They must necessarily deform the same amount, otherwise you would violate Galilean invariance -- the idea that physics works no matter what reference frame you are in.

Suppose the stationary object $A$ deformed more. While you sit still in $A$'s reference frame, watching it deform more, have your friend run alongside the moving object $B$. In your friend's frame, $B$ is stationary, and so it should deform more than $A$. But this is a contradiction -- one cannot have the intrinsic properties of an object changing depending on who is looking at the object.


The reference frame doesn't matter. You cannot define a reference frame the way you did. Their deformation should be the same.
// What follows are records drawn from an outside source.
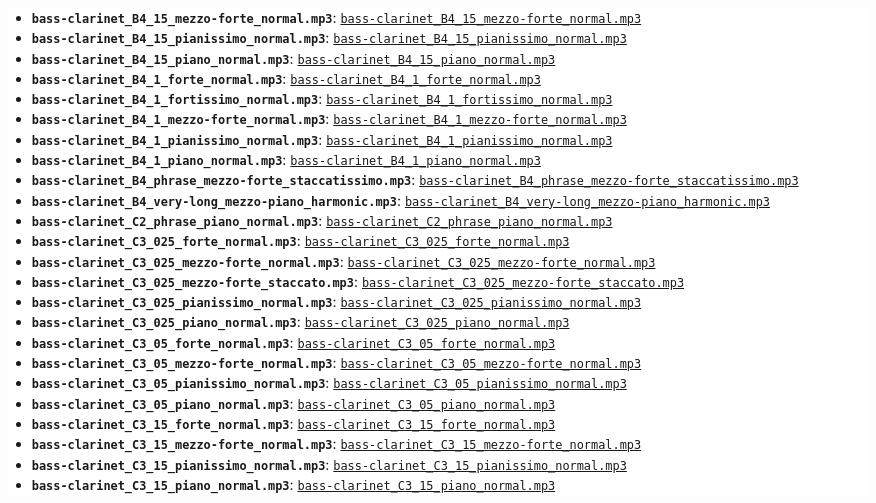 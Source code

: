 - __`bass-clarinet_B4_15_mezzo-forte_normal.mp3`__: [`bass-clarinet_B4_15_mezzo-forte_normal.mp3`](https://oramics.github.io/sampled/ORCHESTRA/bass-clarinet/samples/bass-clarinet_B4_15_mezzo-forte_normal.mp3)
- __`bass-clarinet_B4_15_pianissimo_normal.mp3`__: [`bass-clarinet_B4_15_pianissimo_normal.mp3`](https://oramics.github.io/sampled/ORCHESTRA/bass-clarinet/samples/bass-clarinet_B4_15_pianissimo_normal.mp3)
- __`bass-clarinet_B4_15_piano_normal.mp3`__: [`bass-clarinet_B4_15_piano_normal.mp3`](https://oramics.github.io/sampled/ORCHESTRA/bass-clarinet/samples/bass-clarinet_B4_15_piano_normal.mp3)
- __`bass-clarinet_B4_1_forte_normal.mp3`__: [`bass-clarinet_B4_1_forte_normal.mp3`](https://oramics.github.io/sampled/ORCHESTRA/bass-clarinet/samples/bass-clarinet_B4_1_forte_normal.mp3)
- __`bass-clarinet_B4_1_fortissimo_normal.mp3`__: [`bass-clarinet_B4_1_fortissimo_normal.mp3`](https://oramics.github.io/sampled/ORCHESTRA/bass-clarinet/samples/bass-clarinet_B4_1_fortissimo_normal.mp3)
- __`bass-clarinet_B4_1_mezzo-forte_normal.mp3`__: [`bass-clarinet_B4_1_mezzo-forte_normal.mp3`](https://oramics.github.io/sampled/ORCHESTRA/bass-clarinet/samples/bass-clarinet_B4_1_mezzo-forte_normal.mp3)
- __`bass-clarinet_B4_1_pianissimo_normal.mp3`__: [`bass-clarinet_B4_1_pianissimo_normal.mp3`](https://oramics.github.io/sampled/ORCHESTRA/bass-clarinet/samples/bass-clarinet_B4_1_pianissimo_normal.mp3)
- __`bass-clarinet_B4_1_piano_normal.mp3`__: [`bass-clarinet_B4_1_piano_normal.mp3`](https://oramics.github.io/sampled/ORCHESTRA/bass-clarinet/samples/bass-clarinet_B4_1_piano_normal.mp3)
- __`bass-clarinet_B4_phrase_mezzo-forte_staccatissimo.mp3`__: [`bass-clarinet_B4_phrase_mezzo-forte_staccatissimo.mp3`](https://oramics.github.io/sampled/ORCHESTRA/bass-clarinet/samples/bass-clarinet_B4_phrase_mezzo-forte_staccatissimo.mp3)
- __`bass-clarinet_B4_very-long_mezzo-piano_harmonic.mp3`__: [`bass-clarinet_B4_very-long_mezzo-piano_harmonic.mp3`](https://oramics.github.io/sampled/ORCHESTRA/bass-clarinet/samples/bass-clarinet_B4_very-long_mezzo-piano_harmonic.mp3)
- __`bass-clarinet_C2_phrase_piano_normal.mp3`__: [`bass-clarinet_C2_phrase_piano_normal.mp3`](https://oramics.github.io/sampled/ORCHESTRA/bass-clarinet/samples/bass-clarinet_C2_phrase_piano_normal.mp3)
- __`bass-clarinet_C3_025_forte_normal.mp3`__: [`bass-clarinet_C3_025_forte_normal.mp3`](https://oramics.github.io/sampled/ORCHESTRA/bass-clarinet/samples/bass-clarinet_C3_025_forte_normal.mp3)
- __`bass-clarinet_C3_025_mezzo-forte_normal.mp3`__: [`bass-clarinet_C3_025_mezzo-forte_normal.mp3`](https://oramics.github.io/sampled/ORCHESTRA/bass-clarinet/samples/bass-clarinet_C3_025_mezzo-forte_normal.mp3)
- __`bass-clarinet_C3_025_mezzo-forte_staccato.mp3`__: [`bass-clarinet_C3_025_mezzo-forte_staccato.mp3`](https://oramics.github.io/sampled/ORCHESTRA/bass-clarinet/samples/bass-clarinet_C3_025_mezzo-forte_staccato.mp3)
- __`bass-clarinet_C3_025_pianissimo_normal.mp3`__: [`bass-clarinet_C3_025_pianissimo_normal.mp3`](https://oramics.github.io/sampled/ORCHESTRA/bass-clarinet/samples/bass-clarinet_C3_025_pianissimo_normal.mp3)
- __`bass-clarinet_C3_025_piano_normal.mp3`__: [`bass-clarinet_C3_025_piano_normal.mp3`](https://oramics.github.io/sampled/ORCHESTRA/bass-clarinet/samples/bass-clarinet_C3_025_piano_normal.mp3)
- __`bass-clarinet_C3_05_forte_normal.mp3`__: [`bass-clarinet_C3_05_forte_normal.mp3`](https://oramics.github.io/sampled/ORCHESTRA/bass-clarinet/samples/bass-clarinet_C3_05_forte_normal.mp3)
- __`bass-clarinet_C3_05_mezzo-forte_normal.mp3`__: [`bass-clarinet_C3_05_mezzo-forte_normal.mp3`](https://oramics.github.io/sampled/ORCHESTRA/bass-clarinet/samples/bass-clarinet_C3_05_mezzo-forte_normal.mp3)
- __`bass-clarinet_C3_05_pianissimo_normal.mp3`__: [`bass-clarinet_C3_05_pianissimo_normal.mp3`](https://oramics.github.io/sampled/ORCHESTRA/bass-clarinet/samples/bass-clarinet_C3_05_pianissimo_normal.mp3)
- __`bass-clarinet_C3_05_piano_normal.mp3`__: [`bass-clarinet_C3_05_piano_normal.mp3`](https://oramics.github.io/sampled/ORCHESTRA/bass-clarinet/samples/bass-clarinet_C3_05_piano_normal.mp3)
- __`bass-clarinet_C3_15_forte_normal.mp3`__: [`bass-clarinet_C3_15_forte_normal.mp3`](https://oramics.github.io/sampled/ORCHESTRA/bass-clarinet/samples/bass-clarinet_C3_15_forte_normal.mp3)
- __`bass-clarinet_C3_15_mezzo-forte_normal.mp3`__: [`bass-clarinet_C3_15_mezzo-forte_normal.mp3`](https://oramics.github.io/sampled/ORCHESTRA/bass-clarinet/samples/bass-clarinet_C3_15_mezzo-forte_normal.mp3)
- __`bass-clarinet_C3_15_pianissimo_normal.mp3`__: [`bass-clarinet_C3_15_pianissimo_normal.mp3`](https://oramics.github.io/sampled/ORCHESTRA/bass-clarinet/samples/bass-clarinet_C3_15_pianissimo_normal.mp3)
- __`bass-clarinet_C3_15_piano_normal.mp3`__: [`bass-clarinet_C3_15_piano_normal.mp3`](https://oramics.github.io/sampled/ORCHESTRA/bass-clarinet/samples/bass-clarinet_C3_15_piano_normal.mp3)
The reason for this is that you can always transform to a different reference frame, i.e the centre of mass frame and physics should be the same as in any other inertial frame.

Having established this, in the centre of mass frame everything is symmetrical so its easier to see why both objects should deform the same. Both clay disks appear to be moving with the same momentum in opposite direction, thus there is no difference between them. Since this should hold in all inertial reference frames, you can see now why none of the 2 objects is special in any sense.

Addressing the comment made above: The moving disk has more Kinetic energy in the frame that you have defined. I on the other hand can equally calculate the two body's energies in the centre of mass frame where I will see both objects moving with equal but opposite momentum and their kinetic energies will be the same. Since the laws of physics shouldn't matter on the frame of reference that we chose, then both frames are valid. Hence by transforming to the CoM frame you can verify that no one of the two bodies has more energy content than the other, i.e energy content is a frame-dependent quantity.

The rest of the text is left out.